- Two men survived deadly plane crashes nearly 30 years apart while seated in the same seat, 11A.
- Both faced severe trauma and survivor’s guilt but lived to share their stories.
- The coincidence sparked global fascination, boosting interest in emergency exit seats like 11A.
In a story that feels more like fate than coincidence, two strangers—born in different eras, raised in different countries, and living entirely separate lives—found themselves bound by the same mysterious detail: Seat 11A. One escaped a plane crash in Thailand in 1998. The other survived a fiery wreck in India just days ago. The uncanny link between them is sending chills down spines across the globe.
And it all comes down to one seat.
Separated by Time, United by Survival
Back in December 1998, a 20-year-old Thai actor and singer named Ruangsak Loychusak boarded Thai Airways Flight TG261. The plane was on approach to Surat Thani Airport in southern Thailand when disaster struck. The aircraft, already struggling in poor weather conditions, stalled and slammed into a swamp just short of the runway.
Out of the 146 passengers and crew onboard, 101 lost their lives.

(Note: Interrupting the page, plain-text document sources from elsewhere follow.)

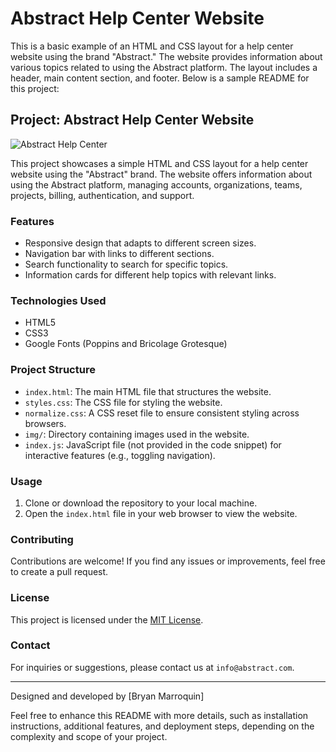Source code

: # Abstract Help Center Website

This is a basic example of an HTML and CSS layout for a help center website using the brand "Abstract." The website provides information about various topics related to using the Abstract platform. The layout includes a header, main content section, and footer. Below is a sample README for this project:

## Project: Abstract Help Center Website

![Abstract Help Center](./img/abstract_screenshot.png)

This project showcases a simple HTML and CSS layout for a help center website using the "Abstract" brand. The website offers information about using the Abstract platform, managing accounts, organizations, teams, projects, billing, authentication, and support.

### Features

- Responsive design that adapts to different screen sizes.
- Navigation bar with links to different sections.
- Search functionality to search for specific topics.
- Information cards for different help topics with relevant links.

### Technologies Used

- HTML5
- CSS3
- Google Fonts (Poppins and Bricolage Grotesque)

### Project Structure

- `index.html`: The main HTML file that structures the website.
- `styles.css`: The CSS file for styling the website.
- `normalize.css`: A CSS reset file to ensure consistent styling across browsers.
- `img/`: Directory containing images used in the website.
- `index.js`: JavaScript file (not provided in the code snippet) for interactive features (e.g., toggling navigation).

### Usage

1. Clone or download the repository to your local machine.
2. Open the `index.html` file in your web browser to view the website.

### Contributing

Contributions are welcome! If you find any issues or improvements, feel free to create a pull request.

### License

This project is licensed under the [MIT License](LICENSE).

### Contact

For inquiries or suggestions, please contact us at `info@abstract.com`.

---

Designed and developed by [Bryan Marroquin]


Feel free to enhance this README with more details, such as installation instructions, additional features, and deployment steps, depending on the complexity and scope of your project.
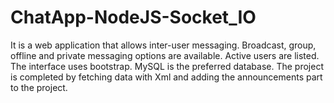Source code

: # ChatApp-NodeJS-Socket_IO
It is a web application that allows inter-user messaging. Broadcast, group, offline and private messaging options are available. Active users are listed. The interface uses bootstrap. MySQL is the preferred database. The project is completed by fetching data with Xml and adding the announcements part to the project.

The images of the wreckage were horrifying—twisted metal, charred luggage, and smoke rising from the thick jungle. Somehow, Ruangsak made it out alive. He was sitting in seat 11A, right by the emergency exit.

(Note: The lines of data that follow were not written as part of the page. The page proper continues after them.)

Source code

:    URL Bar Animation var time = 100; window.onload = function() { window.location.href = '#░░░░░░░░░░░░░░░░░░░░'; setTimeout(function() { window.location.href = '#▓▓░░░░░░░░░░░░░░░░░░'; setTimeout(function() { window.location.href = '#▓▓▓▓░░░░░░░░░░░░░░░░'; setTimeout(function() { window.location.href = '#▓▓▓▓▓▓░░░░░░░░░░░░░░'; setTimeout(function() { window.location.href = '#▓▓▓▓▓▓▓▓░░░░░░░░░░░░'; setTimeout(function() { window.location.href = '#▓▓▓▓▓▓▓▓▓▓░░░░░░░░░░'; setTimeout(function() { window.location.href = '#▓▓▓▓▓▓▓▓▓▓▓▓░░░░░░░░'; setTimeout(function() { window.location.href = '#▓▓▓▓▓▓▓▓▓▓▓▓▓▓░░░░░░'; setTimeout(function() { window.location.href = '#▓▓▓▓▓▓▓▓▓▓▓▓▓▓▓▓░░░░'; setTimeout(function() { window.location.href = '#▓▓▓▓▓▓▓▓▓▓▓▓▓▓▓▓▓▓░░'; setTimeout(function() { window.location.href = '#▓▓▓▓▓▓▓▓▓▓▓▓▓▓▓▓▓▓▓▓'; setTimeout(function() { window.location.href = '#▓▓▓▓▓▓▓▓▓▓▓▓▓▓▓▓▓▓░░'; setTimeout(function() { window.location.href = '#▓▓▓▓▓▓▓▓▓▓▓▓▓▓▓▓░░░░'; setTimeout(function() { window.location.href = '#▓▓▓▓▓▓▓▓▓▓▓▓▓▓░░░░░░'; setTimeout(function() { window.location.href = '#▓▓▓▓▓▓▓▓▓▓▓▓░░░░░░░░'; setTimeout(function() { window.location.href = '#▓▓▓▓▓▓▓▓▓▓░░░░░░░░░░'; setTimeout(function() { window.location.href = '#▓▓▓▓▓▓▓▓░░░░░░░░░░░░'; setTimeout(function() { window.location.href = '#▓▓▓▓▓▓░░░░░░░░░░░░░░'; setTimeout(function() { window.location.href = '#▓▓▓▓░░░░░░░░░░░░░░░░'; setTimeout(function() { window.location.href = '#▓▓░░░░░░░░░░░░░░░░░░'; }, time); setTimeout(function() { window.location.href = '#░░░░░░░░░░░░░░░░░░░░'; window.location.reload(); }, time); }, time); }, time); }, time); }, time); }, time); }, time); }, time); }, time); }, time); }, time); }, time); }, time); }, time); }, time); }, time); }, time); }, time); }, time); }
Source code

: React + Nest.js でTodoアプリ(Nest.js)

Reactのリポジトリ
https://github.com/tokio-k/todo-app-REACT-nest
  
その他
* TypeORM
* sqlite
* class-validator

It was a moment that would define him forever.
“I was given a second life that day,” Ruangsak once told reporters. But survival didn’t come without scars. He didn’t step foot on another plane for ten years. Nightmares and guilt followed him. The thought of being among the few who lived when so many others perished never truly left him.
Now, 27 years later, Ruangsak stumbled across a headline that stopped him cold. A young man named Vishwash Kumar Ramesh had survived a horrific crash in India. And he had been seated in—of all places—11A.

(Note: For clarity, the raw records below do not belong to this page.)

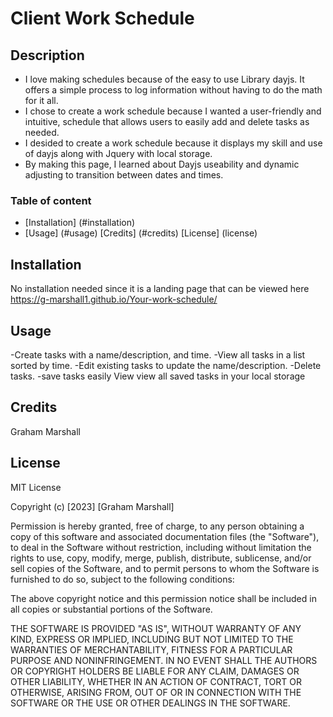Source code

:# Client Work Schedule

## Description

- I love making schedules because of the easy to use Library dayjs. It offers a simple process to log information without having to do the math for it all.
- I chose to create a work schedule because I wanted a user-friendly and intuitive, schedule that allows users to easily add and delete tasks as needed.
- I desided to create a work schedule because it displays my skill and use of dayjs along with Jquery with local storage.
- By making this page, I learned about Dayjs useability and dynamic adjusting to transition between dates and times.


### Table of content 

- [Installation] (#installation)
- [Usage] (#usage)
[Credits] (#credits)
[License] (license)

## Installation

No installation needed since it is a landing page that can be viewed here https://g-marshall1.github.io/Your-work-schedule/

## Usage
-Create tasks with a name/description, and time.
-View all tasks in a list sorted by time.
-Edit existing tasks to update the name/description.
-Delete tasks.
-save tasks easily
View view all saved tasks in your local storage






## Credits

Graham Marshall

## License

MIT License

Copyright (c) [2023] [Graham Marshall]

Permission is hereby granted, free of charge, to any person obtaining a copy
of this software and associated documentation files (the "Software"), to deal
in the Software without restriction, including without limitation the rights
to use, copy, modify, merge, publish, distribute, sublicense, and/or sell
copies of the Software, and to permit persons to whom the Software is
furnished to do so, subject to the following conditions:

The above copyright notice and this permission notice shall be included in all
copies or substantial portions of the Software.

THE SOFTWARE IS PROVIDED "AS IS", WITHOUT WARRANTY OF ANY KIND, EXPRESS OR
IMPLIED, INCLUDING BUT NOT LIMITED TO THE WARRANTIES OF MERCHANTABILITY,
FITNESS FOR A PARTICULAR PURPOSE AND NONINFRINGEMENT. IN NO EVENT SHALL THE
AUTHORS OR COPYRIGHT HOLDERS BE LIABLE FOR ANY CLAIM, DAMAGES OR OTHER
LIABILITY, WHETHER IN AN ACTION OF CONTRACT, TORT OR OTHERWISE, ARISING FROM,
OUT OF OR IN CONNECTION WITH THE SOFTWARE OR THE USE OR OTHER DEALINGS IN THE
SOFTWARE.
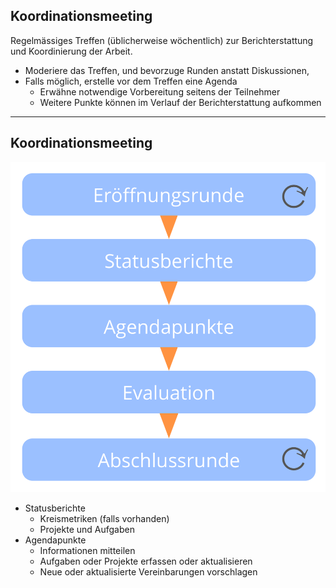 ## Koordinationsmeeting

Regelmässiges Treffen (üblicherweise wöchentlich) zur Berichterstattung und Koordinierung der Arbeit.

- Moderiere das Treffen, und bevorzuge Runden anstatt Diskussionen,
- Falls möglich, erstelle vor dem Treffen eine Agenda 
    - Erwähne notwendige Vorbereitung seitens der Teilnehmer
    - Weitere Punkte können im Verlauf der Berichterstattung aufkommen

* * *

## Koordinationsmeeting

![right,fit](img/meetings/coordination-meeting.png)

- Statusberichte 
    - Kreismetriken (falls vorhanden)
    - Projekte und Aufgaben
- Agendapunkte 
    - Informationen mitteilen
    - Aufgaben oder Projekte erfassen oder aktualisieren
    - Neue oder aktualisierte Vereinbarungen vorschlagen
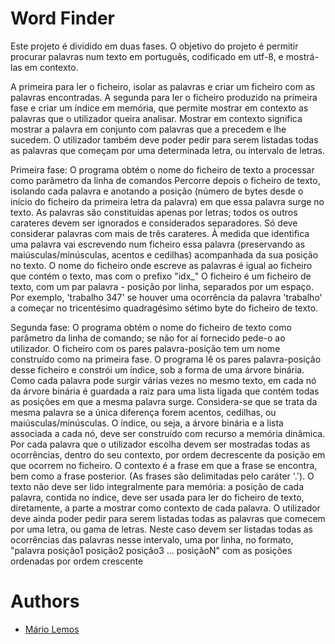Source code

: # Word Finder

Este projeto é dividido em duas fases.
O objetivo do projeto é permitir procurar palavras num texto em português, codificado em utf-8, e mostrá-las em contexto.

A primeira para ler o ficheiro, isolar as palavras e criar um ficheiro com as palavras encontradas.
A segunda para ler o ficheiro produzido na primeira fase e criar um índice em memória, que permite mostrar em 
contexto as palavras que o utilizador queira analisar. Mostrar em contexto 
significa mostrar a palavra em conjunto com palavras que a precedem e lhe sucedem. O utilizador também deve poder 
pedir para serem listadas todas as palavras que começam por uma determinada letra, ou intervalo de letras.

Primeira fase:
O programa obtém o nome do ficheiro de texto a processar como parâmetro da linha de comandos
Percorre depois o ficheiro de texto, isolando cada palavra e anotando a posição (número de bytes desde o início do 
ficheiro da primeira letra da palavra) em que essa palavra surge no texto.
As palavras são constituídas apenas por letras; todos os outros carateres devem ser ignorados e considerados separadores.
Só deve considerar palavras com mais de três carateres.
À medida que identifica uma palavra vai escrevendo num ficheiro essa palavra (preservando as maiúsculas/minúsculas, 
acentos e cedilhas) acompanhada da sua posição no texto.
O nome do ficheiro onde escreve as palavras é igual ao ficheiro que contém o texto, mas com o prefixo "idx_"
O ficheiro é um ficheiro de texto, com um par palavra - posição por linha, separados por um espaço. Por exemplo, 
'trabalho 347' se houver uma ocorrência da palavra 'trabalho' a começar no 
tricentésimo quadragésimo sétimo byte do ficheiro de texto.

Segunda fase:
O programa obtém o nome do ficheiro de texto como parâmetro da linha de comando; se não for aí fornecido pede-o ao utilizador.
O ficheiro com os pares palavra-posição tem um nome construído como na primeira fase.
O programa lê os pares palavra-posição desse ficheiro e constrói um índice, sob a forma de uma árvore binária. Como cada 
palavra pode surgir várias vezes no mesmo texto, em cada nó da árvore binária é 
guardada a raiz para uma lista ligada que contém todas as posições em que a mesma palavra surge.
Considera-se que se trata da mesma palavra se a única diferença forem acentos, cedilhas, ou maiúsculas/minúsculas.
O índice, ou seja, a árvore binária e a lista associada a cada nó, deve ser construído com recurso a memória dinâmica.
Por cada palavra que o utilizador escolha devem ser mostradas todas as ocorrências, dentro do seu contexto, por ordem 
decrescente da posição em que ocorrem no ficheiro.
O contexto é a frase em que a frase se encontra, bem como a frase posterior. (As frases são delimitadas pelo caráter '.').
O texto não deve ser lido integralmente para memória: a posição de cada palavra, contida no índice, deve ser usada para 
ler do ficheiro de texto, diretamente, a parte a mostrar como contexto de cada palavra.
O utilizador deve ainda poder pedir para serem listadas todas as palavras que comecem por uma letra, ou gama de letras. 
Neste caso devem ser listadas todas as ocorrências das palavras nesse intervalo, uma por 
linha, no formato, "palavra posição1 posição2 posição3 ... posiçãoN" com as posições ordenadas por ordem crescente

# Authors
 - [Mário Lemos](https://github.com/MrMarito)
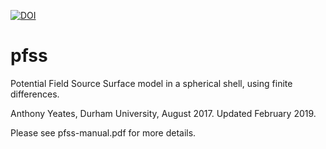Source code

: 
[![DOI](https://zenodo.org/badge/DOI/10.5281/zenodo.1472183.svg)](https://doi.org/10.5281/zenodo.1472183)

# pfss
Potential Field Source Surface model in a spherical shell, using finite differences.

Anthony Yeates, Durham University, August 2017. Updated February 2019.

Please see pfss-manual.pdf for more details.
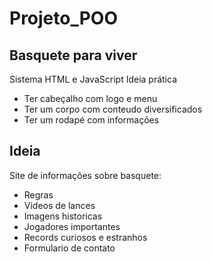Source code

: # Projeto_POO
## Basquete para viver

Sistema HTML e JavaScript
Ideia prática

- Ter cabeçalho com logo e menu
- Ter um corpo com conteudo diversificados
- Ter um rodapé com informações

## Ideia
Site de informações sobre basquete:
   - Regras
   - Videos de lances
   - Imagens historicas
   - Jogadores importantes
   - Records curiosos e estranhos
   - Formulario de contato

The Ahmedabad Tragedy: One Survivor, One Seat
It happened on a Thursday afternoon. Air India Flight AI171 had barely taken off from Ahmedabad when something went terribly wrong. The Boeing Dreamliner, carrying 242 passengers, suffered a critical failure and went down in a fiery explosion not far from the runway.
By the time emergency responders arrived, smoke was billowing into the sky. The charred remains of the plane lay scattered, and the smell of burning fuel hung in the air. It was a devastating scene—almost no one had made it.
Except for one.
Miraculously, 23-year-old British national Vishwash Kumar Ramesh was alive. Battered, bruised, and in shock, he had been ejected from the aircraft on impact, landing far enough from the flames to survive. With broken bones and serious injuries, he somehow managed to crawl toward help.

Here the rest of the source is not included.